La pièce de M.-J. Vinciguerra nous plonge donc au coeur d'un tragique qui ne doit pas être compris comme la manifestation de la mort punissant les fautes et les déshonneurs mais ainsi que le dit lui-même l'auteur dans un autre de ses ouvrages comme "l'absence d'espérance et la perte de la dignité.(1)" La famille Bonavita n'espère plus vraiment quoi que ce soit et perdra sa dignité dans un comportement mortifère. Il est significatif qu'une deuxième mort intervienne en fin de pièce et que cette mort violente soit un suicide, motif rare dans notre littérature. Un coup de feu conclut la pièce : "Don Petru, nouveau roi sans divertissement ou Dionysos raté incapable de revivifier la société avec son vin, s'est enfin rendu justice, car depuis longtemps déjà leur maison est un "caveau".

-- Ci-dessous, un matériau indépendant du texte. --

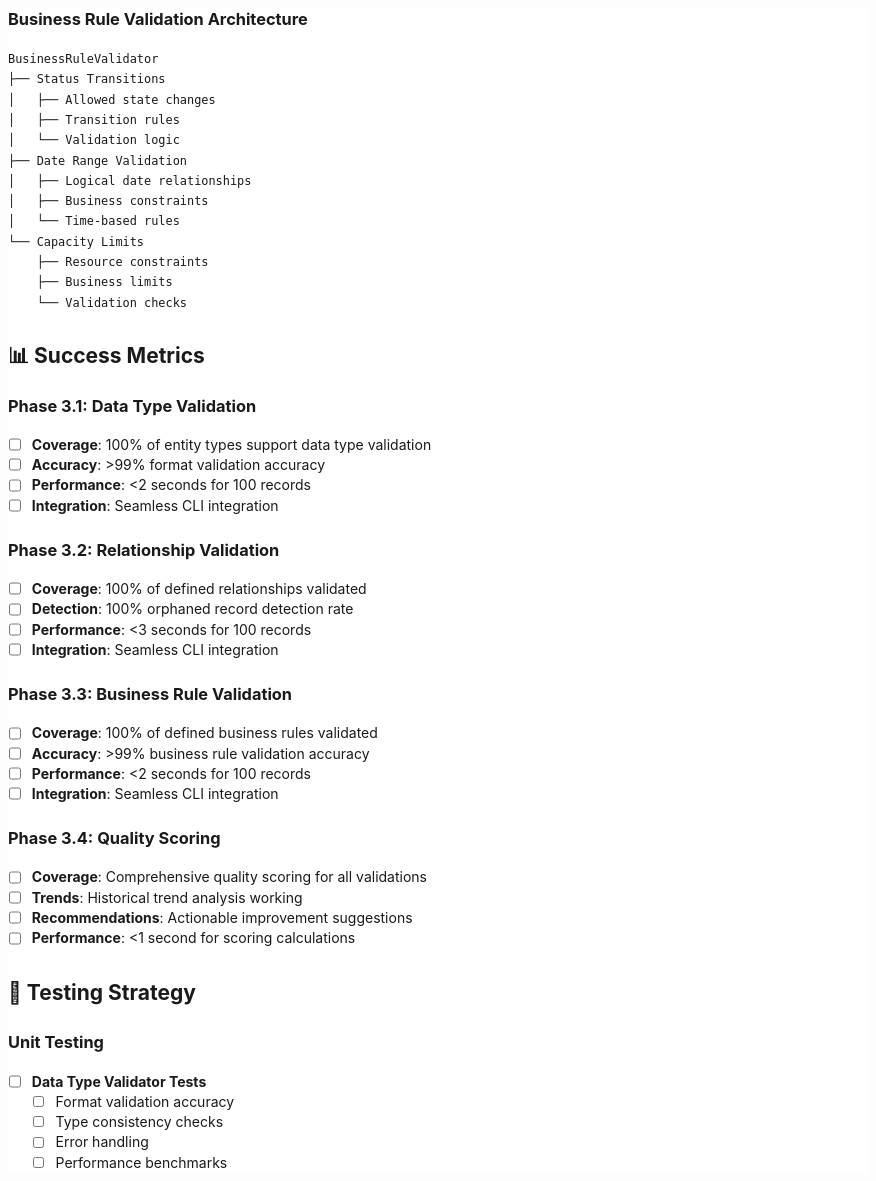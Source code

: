 ### **Business Rule Validation Architecture**
```
BusinessRuleValidator
├── Status Transitions
│   ├── Allowed state changes
│   ├── Transition rules
│   └── Validation logic
├── Date Range Validation
│   ├── Logical date relationships
│   ├── Business constraints
│   └── Time-based rules
└── Capacity Limits
    ├── Resource constraints
    ├── Business limits
    └── Validation checks
```

## 📊 **Success Metrics**

### **Phase 3.1: Data Type Validation**
- [ ] **Coverage**: 100% of entity types support data type validation
- [ ] **Accuracy**: >99% format validation accuracy
- [ ] **Performance**: <2 seconds for 100 records
- [ ] **Integration**: Seamless CLI integration

### **Phase 3.2: Relationship Validation**
- [ ] **Coverage**: 100% of defined relationships validated
- [ ] **Detection**: 100% orphaned record detection rate
- [ ] **Performance**: <3 seconds for 100 records
- [ ] **Integration**: Seamless CLI integration

### **Phase 3.3: Business Rule Validation**
- [ ] **Coverage**: 100% of defined business rules validated
- [ ] **Accuracy**: >99% business rule validation accuracy
- [ ] **Performance**: <2 seconds for 100 records
- [ ] **Integration**: Seamless CLI integration

### **Phase 3.4: Quality Scoring**
- [ ] **Coverage**: Comprehensive quality scoring for all validations
- [ ] **Trends**: Historical trend analysis working
- [ ] **Recommendations**: Actionable improvement suggestions
- [ ] **Performance**: <1 second for scoring calculations

## 🧪 **Testing Strategy**

### **Unit Testing**
- [ ] **Data Type Validator Tests**
  - [ ] Format validation accuracy
  - [ ] Type consistency checks
  - [ ] Error handling
  - [ ] Performance benchmarks
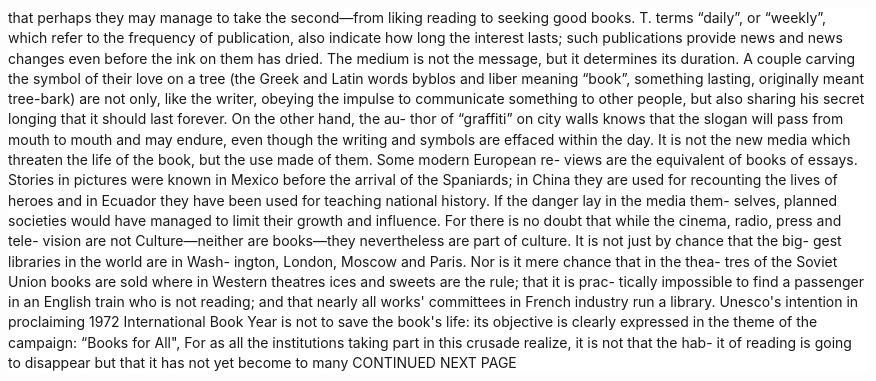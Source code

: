 that perhaps they may manage to take 
the second—from liking reading to 
seeking good books. 
T. terms “daily”, or 
“weekly”, which refer to the frequency 
of publication, also indicate how long 
the interest lasts; such publications 
provide news and news changes even 
before the ink on them has dried. 
The medium is not the message, but 
it determines its duration. A couple 
carving the symbol of their love on a 
tree (the Greek and Latin words 
byblos and liber meaning “book”, 
something lasting, originally meant 
tree-bark) are not only, like the writer, 
obeying the impulse to communicate 
something to other people, but also 
sharing his secret longing that it should 
last forever. On the other hand, the au- 
thor of “graffiti” on city walls knows 
that the slogan will pass from mouth 
to mouth and may endure, even though 
the writing and symbols are effaced 
within the day. 
It is not the new media which threaten 
the life of the book, but the use made 
of them. Some modern European re- 
views are the equivalent of books of 
essays. Stories in pictures were known 
in Mexico before the arrival of the 
Spaniards; in China they are used 
for recounting the lives of heroes 
and in Ecuador they have been used 
for teaching national history. 
If the danger lay in the media them- 
selves, planned societies would have 
managed to limit their growth and 
influence. For there is no doubt that 
while the cinema, radio, press and tele- 
vision are not Culture—neither are 
books—they nevertheless are part of 
culture. 
It is not just by chance that the big- 
gest libraries in the world are in Wash- 
ington, London, Moscow and Paris. 
Nor is it mere chance that in the thea- 
tres of the Soviet Union books are 
sold where in Western theatres ices 
and sweets are the rule; that it is prac- 
tically impossible to find a passenger 
in an English train who is not reading; 
and that nearly all works' committees 
in French industry run a library. 
Unesco's intention in proclaiming 
1972 International Book Year is not to 
save the book's life: its objective is 
clearly expressed in the theme of the 
campaign: “Books for All", For as 
all the institutions taking part in this 
crusade realize, it is not that the hab- 
it of reading is going to disappear but 
that it has not yet become to many 
CONTINUED NEXT PAGE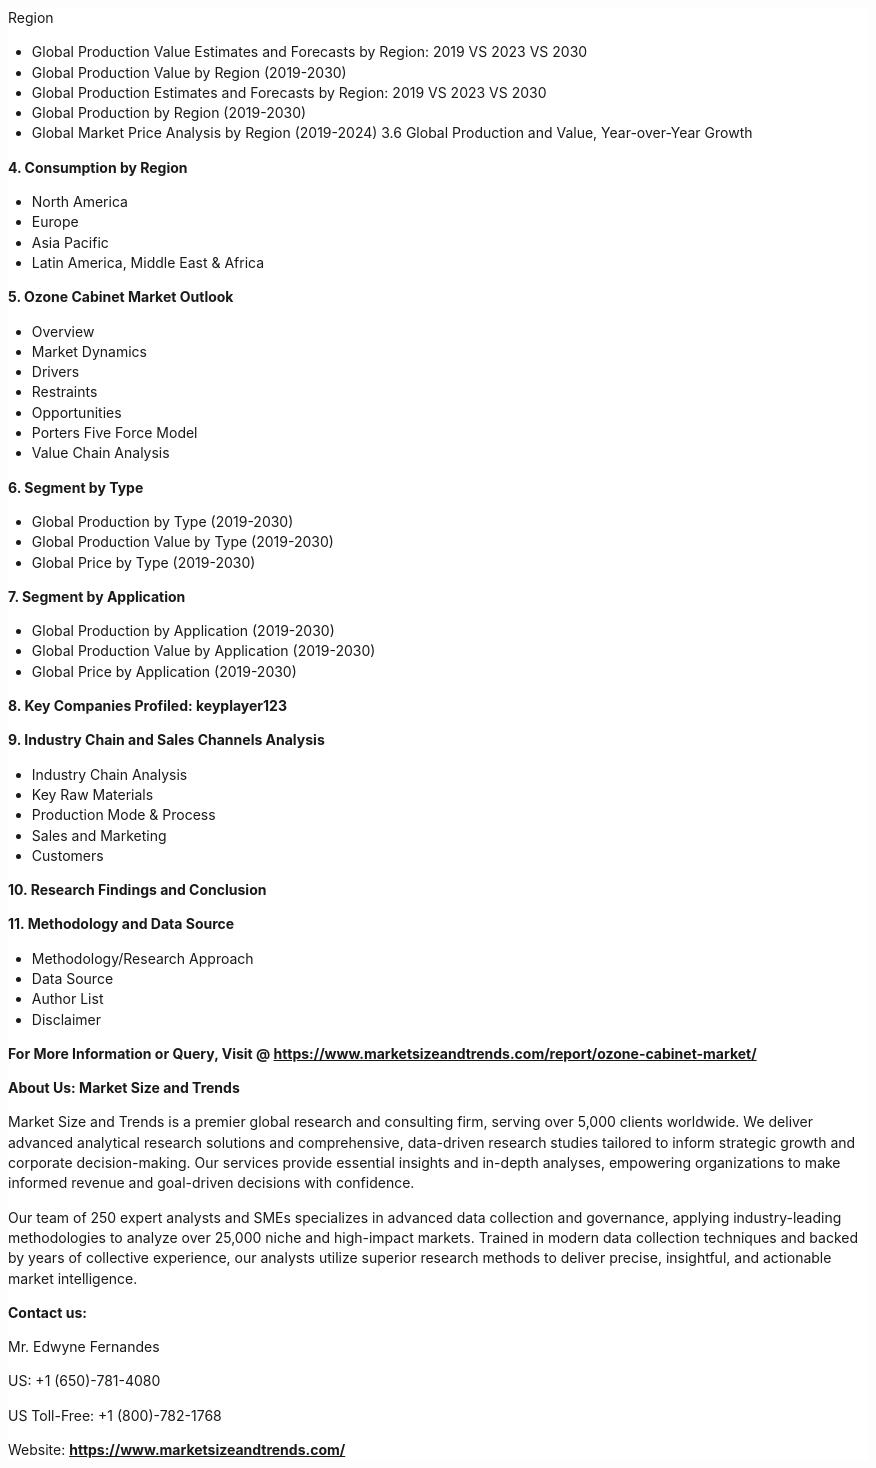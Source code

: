 Region</strong></p><ul><li>Global Production Value Estimates and Forecasts by Region: 2019 VS 2023 VS 2030</li><li>Global Production Value by Region (2019-2030)</li><li>Global Production Estimates and Forecasts by Region: 2019 VS 2023 VS 2030</li><li>Global Production by Region (2019-2030)</li><li>Global Market Price Analysis by Region (2019-2024) 3.6 Global Production and Value, Year-over-Year Growth</li></ul><p><strong>4. Consumption by Region</strong></p><ul><li>North America</li><li>Europe</li><li>Asia Pacific</li><li>Latin America, Middle East &amp; Africa</li></ul><p><strong>5. Ozone Cabinet Market Outlook</strong></p><ul><li>Overview</li><li>Market Dynamics</li><li>Drivers</li><li>Restraints</li><li>Opportunities</li><li>Porters Five Force Model</li><li>Value Chain Analysis&nbsp;</li></ul><p><strong>6. Segment by Type</strong></p><ul><li>Global Production by Type (2019-2030)</li><li>Global Production Value by Type (2019-2030)</li><li>Global Price by Type (2019-2030)</li></ul><p><strong>7. Segment by Application</strong></p><ul><li>Global Production by Application (2019-2030)</li><li>Global Production Value by Application (2019-2030)</li><li>Global Price by Application (2019-2030)</li></ul><p><strong>8. Key Companies Profiled: keyplayer123</strong></p><p><strong>9. Industry Chain and Sales Channels Analysis</strong></p><ul><li>Industry Chain Analysis</li><li>Key Raw Materials</li><li>Production Mode &amp; Process</li><li>Sales and Marketing</li><li>Customers</li></ul><p><strong>10. Research Findings and Conclusion</strong></p><p><strong>11. Methodology and Data Source</strong></p><ul><li>Methodology/Research Approach</li><li>Data Source</li><li>Author List</li><li>Disclaimer</li></ul></p><p><strong>For More Information or Query, Visit @ <a href="https://www.marketsizeandtrends.com/report/ozone-cabinet-market/">https://www.marketsizeandtrends.com/report/ozone-cabinet-market/</a></strong></p><p><strong>About Us: Market Size and Trends</strong></p><p>Market Size and Trends is a premier global research and consulting firm, serving over 5,000 clients worldwide. We deliver advanced analytical research solutions and comprehensive, data-driven research studies tailored to inform strategic growth and corporate decision-making. Our services provide essential insights and in-depth analyses, empowering organizations to make informed revenue and goal-driven decisions with confidence.</p><p>Our team of 250 expert analysts and SMEs specializes in advanced data collection and governance, applying industry-leading methodologies to analyze over 25,000 niche and high-impact markets. Trained in modern data collection techniques and backed by years of collective experience, our analysts utilize superior research methods to deliver precise, insightful, and actionable market intelligence.</p><p><strong>Contact us:</strong></p><p>Mr. Edwyne Fernandes</p><p>US: +1 (650)-781-4080</p><p>US Toll-Free: +1 (800)-782-1768</p><p>Website: <strong><a href="https://www.marketsizeandtrends.com/">https://www.marketsizeandtrends.com/</a></strong></p>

Alors que reste-t-il à la fin des fins ? Cette pièce est-elle entièrement sombre ? Il le semblerait car même la nature s'est liguée contre les Bonavita : l'eau, la foudre et le vent de la tempête (acte I) ainsi que l'incendie avec ses cendres (acte III) encadrent fortement l'oasis d'une matinée ensoleillée dans l'acte II. Mais on peut trouver une cohérence plus forte dans ces réalités naturelles : c'est le feu (foudre, soleil, incendie) qui prédomine, jusqu'au coup de feu final. Le feu du désir (Angèle a "les cheveux pleins de soleil") que ne sauront pas maîtriser les Bonavita et qui deviendra auto-destructeur. Or ce feu est aussi celui de la Parole, la parole créatrice, porteuse de cette vie que l'art peut rendre aux hommes, notre auteur en est convaincu.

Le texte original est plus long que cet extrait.